Hence, combining these observations we find that $$ \Phi^c(x) \leq \frac{\phi(x)}{x} $$ or in other words, $$ \frac{1 - \Phi(x)}{\phi(x)} \leq \frac{1}{x} $$

Now, you could continue to apply integration by parts again on $\Phi^c(x)$ to obtain a lower bound. More specifically, we obtain $$ \Phi^c(x) = \phi(x) \left( \frac{1}{x} - \frac{1}{x^3} \right) + \int_{x}^{\infty} 3t^{-4} e^{-t^2/2}dt. $$ Again, the integral on the right hand side is positive and hence, $$ \phi(x) \left( \frac{1}{x} - \frac{1}{x^3} \right) \leq \Phi^c(x). $$ Combining both these inequalities we find that $\frac{1}{x} - o(x^{-1}) \leq \frac{\Phi^c(x)}{\phi(x)} \leq \frac{1}{x}$. In other words, $$ \frac{\Phi^c(x)}{\phi(x)} \approx \frac{1}{x} $$ in the asymptotic limit of $x$.

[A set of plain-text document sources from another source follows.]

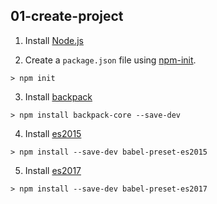 ## 01-create-project

1. Install [Node.js](https://nodejs.org/en/)

2. Create a `package.json` file using [npm-init](https://docs.npmjs.com/cli/init).
```
> npm init
```

3. Install [backpack](https://github.com/jaredpalmer/backpack)
```
> npm install backpack-core --save-dev
```

4. Install [es2015](https://www.npmjs.com/package/babel-preset-es2015)
```
> npm install --save-dev babel-preset-es2015
```

5. Install [es2017](https://www.npmjs.com/package/babel-preset-es2017)
```
> npm install --save-dev babel-preset-es2017
```

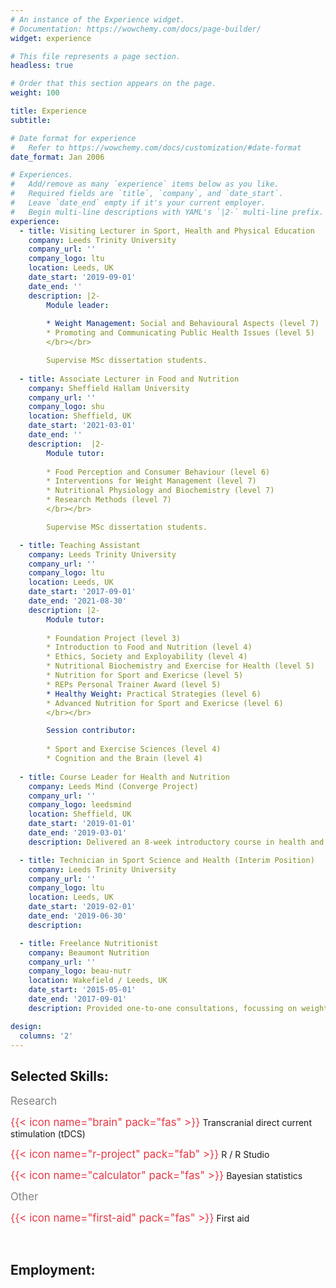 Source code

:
 ```yaml
---
# An instance of the Experience widget.
# Documentation: https://wowchemy.com/docs/page-builder/
widget: experience

# This file represents a page section.
headless: true

# Order that this section appears on the page.
weight: 100

title: Experience
subtitle:

# Date format for experience
#   Refer to https://wowchemy.com/docs/customization/#date-format
date_format: Jan 2006

# Experiences.
#   Add/remove as many `experience` items below as you like.
#   Required fields are `title`, `company`, and `date_start`.
#   Leave `date_end` empty if it's your current employer.
#   Begin multi-line descriptions with YAML's `|2-` multi-line prefix.
experience:
  - title: Visiting Lecturer in Sport, Health and Physical Education
    company: Leeds Trinity University
    company_url: ''
    company_logo: ltu
    location: Leeds, UK
    date_start: '2019-09-01'
    date_end: ''
    description: |2-
        Module leader:
        
        * Weight Management: Social and Behavioural Aspects (level 7)
        * Promoting and Communicating Public Health Issues (level 5)
        </br></br>

        Supervise MSc dissertation students.
        
  - title: Associate Lecturer in Food and Nutrition
    company: Sheffield Hallam University
    company_url: ''
    company_logo: shu
    location: Sheffield, UK
    date_start: '2021-03-01'
    date_end: ''
    description:  |2-
        Module tutor:
    
        * Food Perception and Consumer Behaviour (level 6)
        * Interventions for Weight Management (level 7)
        * Nutritional Physiology and Biochemistry (level 7)
        * Research Methods (level 7)
        </br></br>

        Supervise MSc dissertation students.

  - title: Teaching Assistant
    company: Leeds Trinity University
    company_url: ''
    company_logo: ltu
    location: Leeds, UK
    date_start: '2017-09-01'
    date_end: '2021-08-30'
    description: |2-
        Module tutor:
        
        * Foundation Project (level 3)
        * Introduction to Food and Nutrition (level 4)
        * Ethics, Society and Exployability (level 4)
        * Nutritional Biochemistry and Exercise for Health (level 5)
        * Nutrition for Sport and Exericse (level 5)
        * REPs Personal Trainer Award (level 5)
        * Healthy Weight: Practical Strategies (level 6)
        * Advanced Nutrition for Sport and Exericse (level 6)
        </br></br>

        Session contributor:
        
        * Sport and Exercise Sciences (level 4)
        * Cognition and the Brain (level 4)
        
  - title: Course Leader for Health and Nutrition
    company: Leeds Mind (Converge Project)
    company_url: ''
    company_logo: leedsmind
    location: Sheffield, UK
    date_start: '2019-01-01'
    date_end: '2019-03-01'
    description: Delivered an 8-week introductory course in health and nutrition.

  - title: Technician in Sport Science and Health (Interim Position)
    company: Leeds Trinity University
    company_url: ''
    company_logo: ltu
    location: Leeds, UK
    date_start: '2019-02-01'
    date_end: '2019-06-30'
    description: 

  - title: Freelance Nutritionist
    company: Beaumont Nutrition
    company_url: ''
    company_logo: beau-nutr
    location: Wakefield / Leeds, UK
    date_start: '2015-05-01'
    date_end: '2017-09-01'
    description: Provided one-to-one consultations, focussing on weight management, and delivered training workshops for corporate and education sectors.

design:
  columns: '2'
---
```

## Selected Skills:

<span style="font-size:1.2em;color:#808080;">Research</span>

<span style="color:#e83845;font-size:1.2em;">{{< icon name="brain" pack="fas" >}}</span> Transcranial direct current stimulation (tDCS)

<span style="color:#e83845;font-size:1.2em;">{{< icon name="r-project" pack="fab" >}}</span> R / R Studio

<span style="color:#e83845;font-size:1.2em;">{{< icon name="calculator" pack="fas" >}}</span> Bayesian statistics

<span style="font-size:1.2em;color:#808080;">Other</span>

<span style="color:#e83845;font-size:1.2em;">{{< icon name="first-aid" pack="fas" >}}</span> First aid

</br>

## Employment: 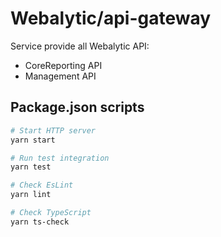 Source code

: # Webalytic/api-gateway

Service provide all Webalytic API:

- CoreReporting API
- Management API

## Package.json scripts

```bash
# Start HTTP server
yarn start

# Run test integration
yarn test

# Check EsLint
yarn lint

# Check TypeScript
yarn ts-check
```
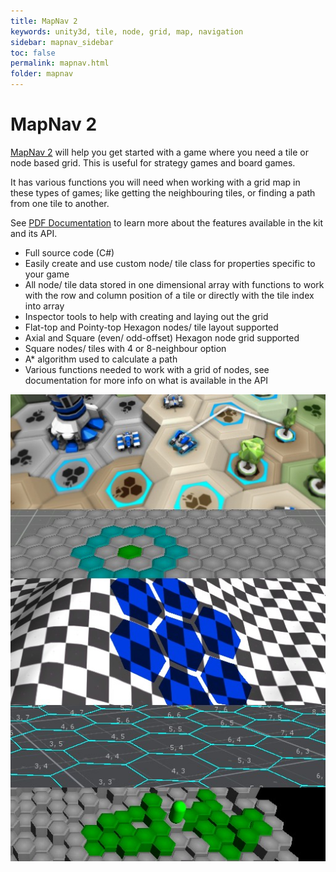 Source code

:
 ```yaml
---
title: MapNav 2
keywords: unity3d, tile, node, grid, map, navigation
sidebar: mapnav_sidebar
toc: false
permalink: mapnav.html
folder: mapnav
---
```


MapNav 2
========

[MapNav 2][1] will help you get started with a game where you need a tile or node based grid. This is useful for strategy games and board games.

It has various functions you will need when working with a grid map in these types of games; like getting the neighbouring tiles, or finding a path from one tile to another.

See [PDF Documentation][4] to learn more about the features available in the kit and its API.

- Full source code (C#)
- Easily create and use custom node/ tile class for properties specific to your game
- All node/ tile data stored in one dimensional array with functions to work with the row and column position of a tile or directly with the tile index into array
- Inspector tools to help with creating and laying out the grid
- Flat-top and Pointy-top Hexagon nodes/ tile layout supported
- Axial and Square (even/ odd-offset) Hexagon node grid supported
- Square nodes/ tiles with 4 or 8-neighbour option
- A* algorithm used to calculate a path
- Various functions needed to work with a grid of nodes, see documentation for more info on what is available in the API

![](img/mapnav/mapnav2.jpg)

  [1]: https://www.assetstore.unity3d.com/en/#!/content/27837?aid=1101lGtB
  [2]: http://www.desura.com/games/battlemass-2
  [3]: http://www.googledrive.com/host/0BwK5YwVy6AHlSmMzcm1mZHVWSnM
  [4]: https://drive.google.com/open?id=0BwK5YwVy6AHlaXVjSld2REgyUlU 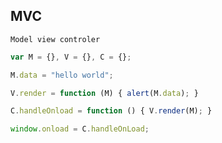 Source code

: ## MVC
`Model view controler`

```javascript
var M = {}, V = {}, C = {};

M.data = "hello world";

V.render = function (M) { alert(M.data); }

C.handleOnload = function () { V.render(M); }

window.onload = C.handleOnLoad;

``` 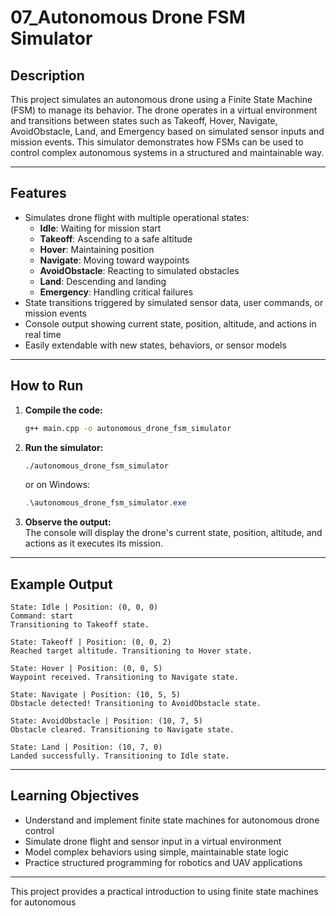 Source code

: # 07_Autonomous Drone FSM Simulator

## Description

This project simulates an autonomous drone using a Finite State Machine (FSM) to manage its behavior. The drone operates in a virtual environment and transitions between states such as Takeoff, Hover, Navigate, AvoidObstacle, Land, and Emergency based on simulated sensor inputs and mission events. This simulator demonstrates how FSMs can be used to control complex autonomous systems in a structured and maintainable way.

---

## Features

- Simulates drone flight with multiple operational states:
  - **Idle**: Waiting for mission start
  - **Takeoff**: Ascending to a safe altitude
  - **Hover**: Maintaining position
  - **Navigate**: Moving toward waypoints
  - **AvoidObstacle**: Reacting to simulated obstacles
  - **Land**: Descending and landing
  - **Emergency**: Handling critical failures
- State transitions triggered by simulated sensor data, user commands, or mission events
- Console output showing current state, position, altitude, and actions in real time
- Easily extendable with new states, behaviors, or sensor models

---

## How to Run

1. **Compile the code:**
   ```bash
   g++ main.cpp -o autonomous_drone_fsm_simulator
   ```

2. **Run the simulator:**
   ```bash
   ./autonomous_drone_fsm_simulator
   ```
   or on Windows:
   ```powershell
   .\autonomous_drone_fsm_simulator.exe
   ```

3. **Observe the output:**  
   The console will display the drone's current state, position, altitude, and actions as it executes its mission.

---

## Example Output

```
State: Idle | Position: (0, 0, 0)
Command: start
Transitioning to Takeoff state.

State: Takeoff | Position: (0, 0, 2)
Reached target altitude. Transitioning to Hover state.

State: Hover | Position: (0, 0, 5)
Waypoint received. Transitioning to Navigate state.

State: Navigate | Position: (10, 5, 5)
Obstacle detected! Transitioning to AvoidObstacle state.

State: AvoidObstacle | Position: (10, 7, 5)
Obstacle cleared. Transitioning to Navigate state.

State: Land | Position: (10, 7, 0)
Landed successfully. Transitioning to Idle state.
```

---

## Learning Objectives

- Understand and implement finite state machines for autonomous drone control
- Simulate drone flight and sensor input in a virtual environment
- Model complex behaviors using simple, maintainable state logic
- Practice structured programming for robotics and UAV applications

---

This project provides a practical introduction to using finite state machines for autonomous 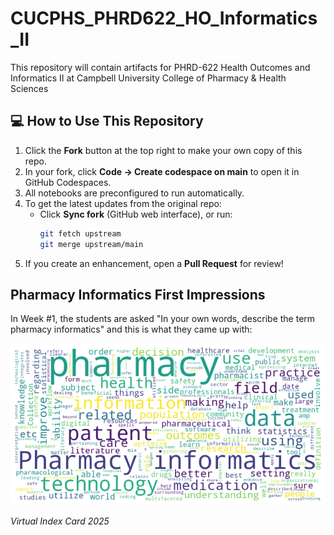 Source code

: # CUCPHS_PHRD622_HO_Informatics_II
This repository will contain artifacts for PHRD-622 Health Outcomes and Informatics II at Campbell University College of Pharmacy &amp; Health Sciences

## 💻 How to Use This Repository

1. Click the **Fork** button at the top right to make your own copy of this repo.
2. In your fork, click **Code → Create codespace on main** to open it in GitHub Codespaces.
3. All notebooks are preconfigured to run automatically.
4. To get the latest updates from the original repo:
   - Click **Sync fork** (GitHub web interface), or run:
     ```bash
     git fetch upstream
     git merge upstream/main
     ```
5. If you create an enhancement, open a **Pull Request** for review!

## Pharmacy Informatics First Impressions
In Week #1, the students are asked "In your own words, describe the term pharmacy informatics" and this is what they came up with:

![PHRD622 2025 Describe Pharmacy Informatics](Informatics_WordCloud/WordCloud_Images/PHRD622%20WordCloud%202025.png)

*Virtual Index Card 2025*

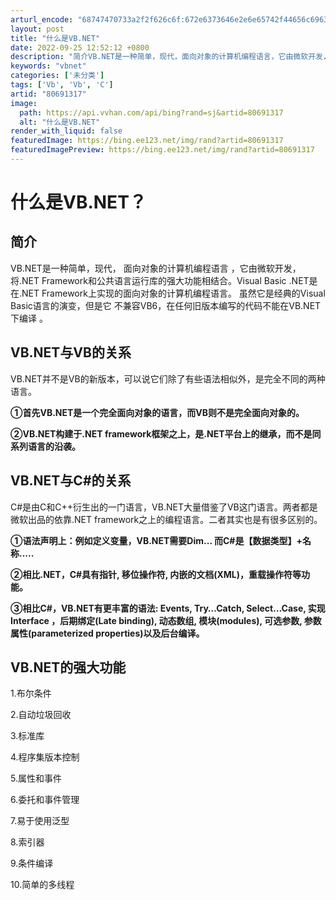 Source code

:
 ```yaml
---
arturl_encode: "68747470733a2f2f626c6f:672e6373646e2e6e65742f44656c6963696f75735f4c696665:2f61727469636c652f64657461696c732f3830363931333137"
layout: post
title: "什么是VB.NET"
date: 2022-09-25 12:52:12 +0800
description: "简介VB.NET是一种简单，现代，面向对象的计算机编程语言，它由微软开发，将.NET Framewo"
keywords: "vbnet"
categories: ['未分类']
tags: ['Vb', 'Vb', 'C']
artid: "80691317"
image:
  path: https://api.vvhan.com/api/bing?rand=sj&artid=80691317
  alt: "什么是VB.NET"
render_with_liquid: false
featuredImage: https://bing.ee123.net/img/rand?artid=80691317
featuredImagePreview: https://bing.ee123.net/img/rand?artid=80691317
---
```


# 什么是VB.NET？

## 简介

VB.NET是一种简单，现代，
面向对象的计算机编程语言
，它由微软开发，将.NET Framework和公共语言运行库的强大功能相结合。Visual Basic .NET是在.NET Framework上实现的面向对象的计算机编程语言。 虽然它是经典的Visual Basic语言的演变，但是它
不兼容VB6，在任何旧版本编写的代码不能在VB.NET下编译
。

## VB.NET与VB的关系

VB.NET并不是VB的新版本，可以说它们除了有些语法相似外，是完全不同的两种语言。

**①首先VB.NET是一个完全面向对象的语言，而VB则不是完全面向对象的。**

**②VB.NET构建于.NET framework框架之上，是.NET平台上的继承，而不是同系列语言的沿袭。**

## VB.NET与C#的关系

C#是由C和C++衍生出的一门语言，VB.NET大量借鉴了VB这门语言。两者都是微软出品的依靠.NET framework之上的编程语言。二者其实也是有很多区别的。

**①语法声明上：例如定义变量，VB.NET需要Dim... 而C#是【数据类型】+名称.....**

**②相比.NET，C#具有指针, 移位操作符, 内嵌的文档(XML)，重载操作符等功能。**

**③相比C#，VB.NET有更丰富的语法: Events, Try…Catch, Select…Case, 实现 Interface ，后期绑定(Late binding), 动态数组, 模块(modules), 可选参数, 参数属性(parameterized properties)以及后台编译。**

## VB.NET的强大功能

1.布尔条件
  
2.自动垃圾回收
  
3.标准库
  
4.程序集版本控制
  
5.属性和事件
  
6.委托和事件管理
  
7.易于使用泛型
  
8.索引器
  
9.条件编译
  
10.简单的多线程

It turns out that more applications of integration by parts leads to an alternating series which is enveloping. More details can be taken from the textbook by Christopher G Small, Expansions and asymptotics for statistics, Monographs on Statistics and Applied Probability 115. Boca Raton, FL: CRC Press, ISBN 978-1-58488-590-0/hbk; 978-1-4200-1102-9/ebook, pp. xiv+343 (2010), MR2681183, Zbl 1196.62002, which should be available online.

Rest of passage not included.